*TASK:*
Check every line of the entries below for the word "cypress", and copy the ones that have it.

*EXTRACTED INFORMATION:*
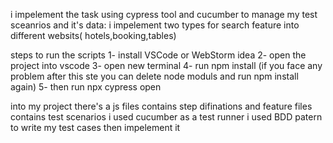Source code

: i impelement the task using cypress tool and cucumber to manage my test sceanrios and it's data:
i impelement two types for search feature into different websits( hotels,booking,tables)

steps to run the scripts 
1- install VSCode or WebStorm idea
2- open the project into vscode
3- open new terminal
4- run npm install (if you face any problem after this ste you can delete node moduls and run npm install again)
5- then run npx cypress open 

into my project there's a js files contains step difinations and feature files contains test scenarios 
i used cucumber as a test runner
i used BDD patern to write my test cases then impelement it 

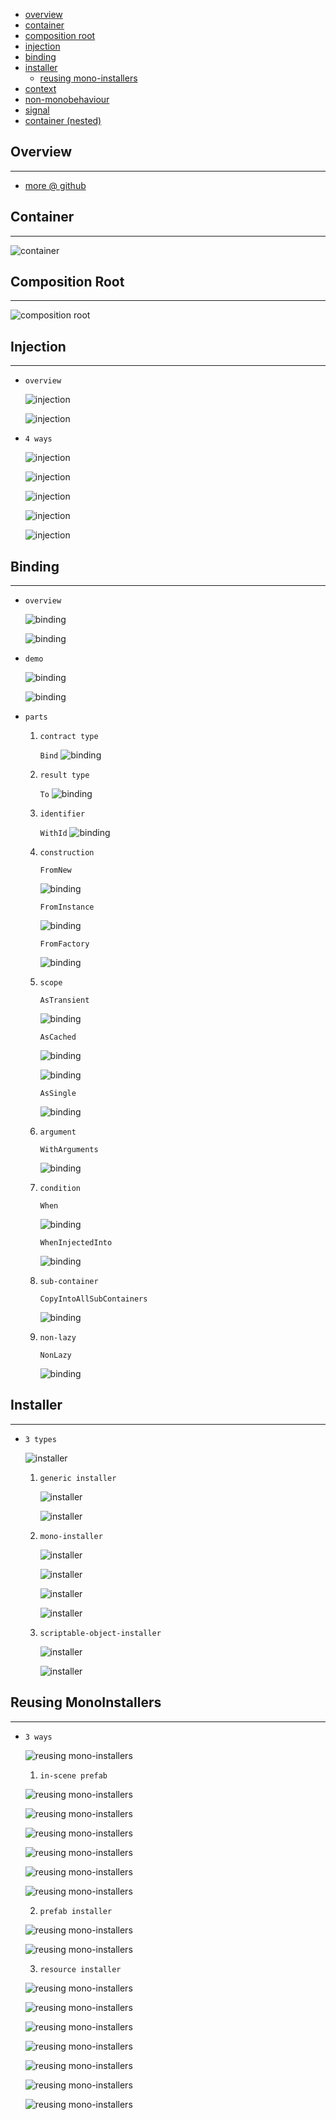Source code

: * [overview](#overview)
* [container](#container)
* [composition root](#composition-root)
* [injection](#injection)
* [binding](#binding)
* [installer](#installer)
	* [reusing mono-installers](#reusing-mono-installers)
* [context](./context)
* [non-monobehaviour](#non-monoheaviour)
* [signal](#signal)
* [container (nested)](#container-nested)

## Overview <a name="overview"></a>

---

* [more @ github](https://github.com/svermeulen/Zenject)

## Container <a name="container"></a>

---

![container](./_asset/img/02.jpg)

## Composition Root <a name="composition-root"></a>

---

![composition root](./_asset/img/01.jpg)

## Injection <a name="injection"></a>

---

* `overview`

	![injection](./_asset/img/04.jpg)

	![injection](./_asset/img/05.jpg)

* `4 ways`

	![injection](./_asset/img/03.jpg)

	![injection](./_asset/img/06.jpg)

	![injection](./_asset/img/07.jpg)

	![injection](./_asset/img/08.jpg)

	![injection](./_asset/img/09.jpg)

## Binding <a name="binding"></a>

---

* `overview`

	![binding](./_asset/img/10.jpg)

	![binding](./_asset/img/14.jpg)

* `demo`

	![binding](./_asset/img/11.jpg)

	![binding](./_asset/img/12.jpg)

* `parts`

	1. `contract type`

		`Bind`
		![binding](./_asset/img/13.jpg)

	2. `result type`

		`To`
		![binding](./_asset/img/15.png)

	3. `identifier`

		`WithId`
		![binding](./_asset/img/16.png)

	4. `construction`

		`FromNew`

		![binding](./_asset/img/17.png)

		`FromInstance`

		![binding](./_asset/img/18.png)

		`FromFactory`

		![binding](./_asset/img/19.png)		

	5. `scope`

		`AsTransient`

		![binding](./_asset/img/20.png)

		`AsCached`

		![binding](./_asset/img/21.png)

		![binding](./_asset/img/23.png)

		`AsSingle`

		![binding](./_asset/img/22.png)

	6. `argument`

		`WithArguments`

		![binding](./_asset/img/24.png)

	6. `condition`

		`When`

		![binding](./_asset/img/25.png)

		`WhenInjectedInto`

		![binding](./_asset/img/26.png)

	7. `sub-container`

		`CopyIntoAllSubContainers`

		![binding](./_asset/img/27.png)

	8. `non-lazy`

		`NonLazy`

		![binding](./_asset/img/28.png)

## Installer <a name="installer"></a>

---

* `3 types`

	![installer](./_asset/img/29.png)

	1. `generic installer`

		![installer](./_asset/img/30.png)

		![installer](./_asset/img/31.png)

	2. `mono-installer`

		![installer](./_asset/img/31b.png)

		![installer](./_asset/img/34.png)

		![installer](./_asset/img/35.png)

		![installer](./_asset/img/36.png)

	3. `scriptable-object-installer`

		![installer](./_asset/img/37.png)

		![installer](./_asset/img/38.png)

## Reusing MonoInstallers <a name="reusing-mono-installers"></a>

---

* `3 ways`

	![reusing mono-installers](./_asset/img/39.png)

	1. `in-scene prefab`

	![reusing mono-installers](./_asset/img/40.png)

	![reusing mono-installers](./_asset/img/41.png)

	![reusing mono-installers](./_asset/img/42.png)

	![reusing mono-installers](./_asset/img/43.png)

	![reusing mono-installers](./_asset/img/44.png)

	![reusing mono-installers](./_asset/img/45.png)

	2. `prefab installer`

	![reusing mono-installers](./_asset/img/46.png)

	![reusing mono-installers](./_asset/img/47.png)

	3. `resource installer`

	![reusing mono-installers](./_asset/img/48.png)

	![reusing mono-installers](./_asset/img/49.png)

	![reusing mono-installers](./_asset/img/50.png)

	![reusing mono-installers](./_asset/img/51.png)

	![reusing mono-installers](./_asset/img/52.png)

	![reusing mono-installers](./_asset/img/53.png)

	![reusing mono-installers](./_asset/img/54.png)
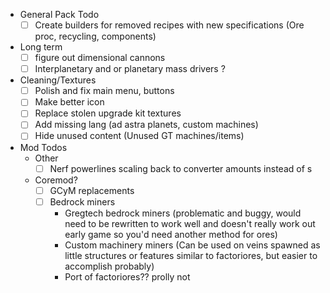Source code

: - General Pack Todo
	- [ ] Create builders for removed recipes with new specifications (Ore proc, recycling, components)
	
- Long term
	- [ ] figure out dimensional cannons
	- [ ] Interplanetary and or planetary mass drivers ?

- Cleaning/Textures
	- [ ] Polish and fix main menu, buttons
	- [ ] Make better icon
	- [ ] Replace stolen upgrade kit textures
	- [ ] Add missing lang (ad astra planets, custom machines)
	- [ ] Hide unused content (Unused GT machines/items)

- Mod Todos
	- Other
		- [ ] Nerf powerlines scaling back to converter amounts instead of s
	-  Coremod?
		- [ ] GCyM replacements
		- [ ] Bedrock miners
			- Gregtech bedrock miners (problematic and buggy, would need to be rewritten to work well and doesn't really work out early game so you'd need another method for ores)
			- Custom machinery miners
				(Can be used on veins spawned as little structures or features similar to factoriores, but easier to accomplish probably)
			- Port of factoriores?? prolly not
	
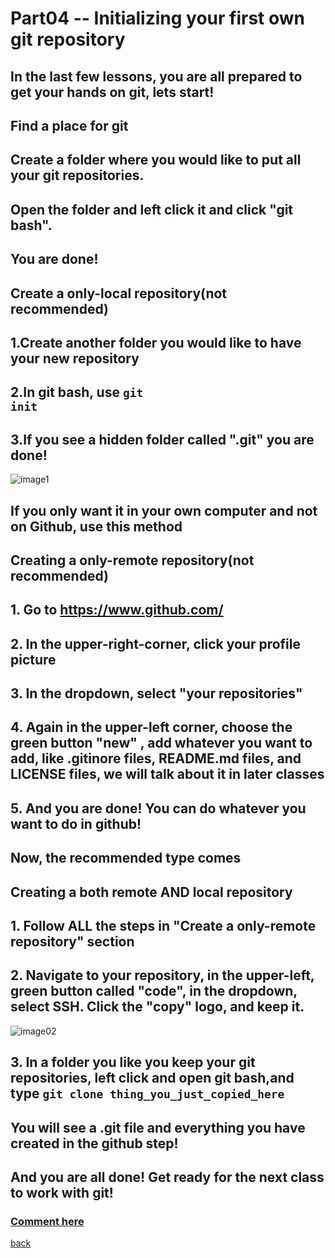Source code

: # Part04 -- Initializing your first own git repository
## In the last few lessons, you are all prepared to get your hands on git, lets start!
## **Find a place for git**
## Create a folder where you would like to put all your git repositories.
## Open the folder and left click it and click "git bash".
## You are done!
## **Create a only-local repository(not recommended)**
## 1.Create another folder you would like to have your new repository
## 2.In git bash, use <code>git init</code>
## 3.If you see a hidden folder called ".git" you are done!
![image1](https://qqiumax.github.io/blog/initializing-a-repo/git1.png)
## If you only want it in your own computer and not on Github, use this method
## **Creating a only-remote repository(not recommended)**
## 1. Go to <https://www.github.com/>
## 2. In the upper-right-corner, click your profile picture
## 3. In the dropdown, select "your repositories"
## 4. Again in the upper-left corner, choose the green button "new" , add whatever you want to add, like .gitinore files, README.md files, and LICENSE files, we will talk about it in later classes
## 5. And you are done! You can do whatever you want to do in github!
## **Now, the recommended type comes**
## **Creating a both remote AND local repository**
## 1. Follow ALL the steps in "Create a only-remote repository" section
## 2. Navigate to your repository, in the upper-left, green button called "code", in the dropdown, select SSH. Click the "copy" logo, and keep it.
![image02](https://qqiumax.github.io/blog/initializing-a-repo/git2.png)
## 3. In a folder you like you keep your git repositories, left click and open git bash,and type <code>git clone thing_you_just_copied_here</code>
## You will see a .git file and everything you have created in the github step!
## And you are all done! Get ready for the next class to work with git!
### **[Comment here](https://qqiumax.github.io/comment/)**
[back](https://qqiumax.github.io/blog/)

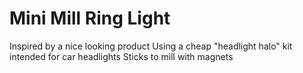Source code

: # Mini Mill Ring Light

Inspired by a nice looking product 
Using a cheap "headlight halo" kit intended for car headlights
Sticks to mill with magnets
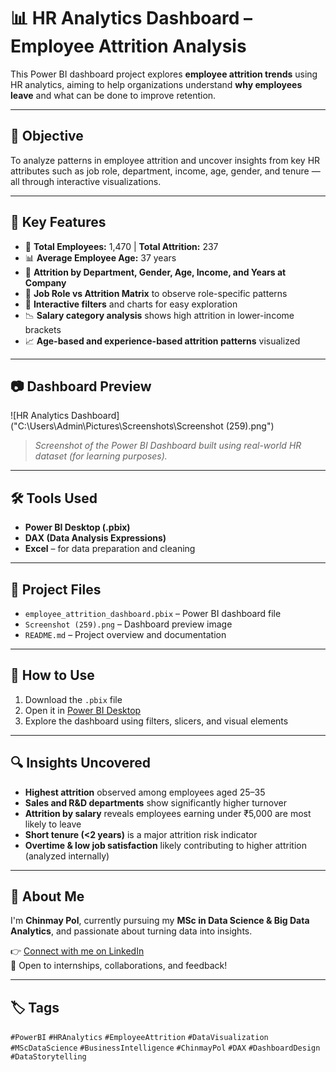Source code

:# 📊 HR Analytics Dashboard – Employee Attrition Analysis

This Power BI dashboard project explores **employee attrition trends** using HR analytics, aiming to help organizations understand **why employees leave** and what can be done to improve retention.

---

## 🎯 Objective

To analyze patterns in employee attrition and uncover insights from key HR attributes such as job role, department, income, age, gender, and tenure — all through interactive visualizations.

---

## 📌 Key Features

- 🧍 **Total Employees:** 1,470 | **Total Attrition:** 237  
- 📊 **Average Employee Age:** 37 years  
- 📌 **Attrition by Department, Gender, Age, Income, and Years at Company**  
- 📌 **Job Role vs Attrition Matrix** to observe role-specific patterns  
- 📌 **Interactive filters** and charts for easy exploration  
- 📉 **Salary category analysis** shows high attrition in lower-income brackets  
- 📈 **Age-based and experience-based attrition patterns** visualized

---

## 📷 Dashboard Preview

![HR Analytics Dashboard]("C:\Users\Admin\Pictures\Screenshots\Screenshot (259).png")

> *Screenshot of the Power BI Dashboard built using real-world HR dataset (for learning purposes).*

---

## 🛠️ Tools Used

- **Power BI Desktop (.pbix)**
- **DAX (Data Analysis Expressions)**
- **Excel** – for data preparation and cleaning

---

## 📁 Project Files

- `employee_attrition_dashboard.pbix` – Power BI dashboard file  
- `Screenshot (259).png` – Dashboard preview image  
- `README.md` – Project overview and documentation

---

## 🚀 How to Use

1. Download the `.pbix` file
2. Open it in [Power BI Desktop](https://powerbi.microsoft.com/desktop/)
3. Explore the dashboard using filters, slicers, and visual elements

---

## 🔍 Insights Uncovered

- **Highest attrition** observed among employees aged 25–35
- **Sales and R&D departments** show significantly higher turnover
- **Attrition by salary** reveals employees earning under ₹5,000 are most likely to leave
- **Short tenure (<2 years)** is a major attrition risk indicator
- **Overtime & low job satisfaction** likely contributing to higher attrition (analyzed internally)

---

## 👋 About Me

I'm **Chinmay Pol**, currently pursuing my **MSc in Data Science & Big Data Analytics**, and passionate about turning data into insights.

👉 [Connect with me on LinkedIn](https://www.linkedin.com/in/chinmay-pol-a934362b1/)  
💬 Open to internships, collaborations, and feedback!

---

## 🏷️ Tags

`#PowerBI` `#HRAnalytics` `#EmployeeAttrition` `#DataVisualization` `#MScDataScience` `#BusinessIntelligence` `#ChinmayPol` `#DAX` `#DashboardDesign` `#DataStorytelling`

*TASK RESULT:*
: i impelement the task using cypress tool and cucumber to manage my test sceanrios and it's data:
5- then run npx cypress open 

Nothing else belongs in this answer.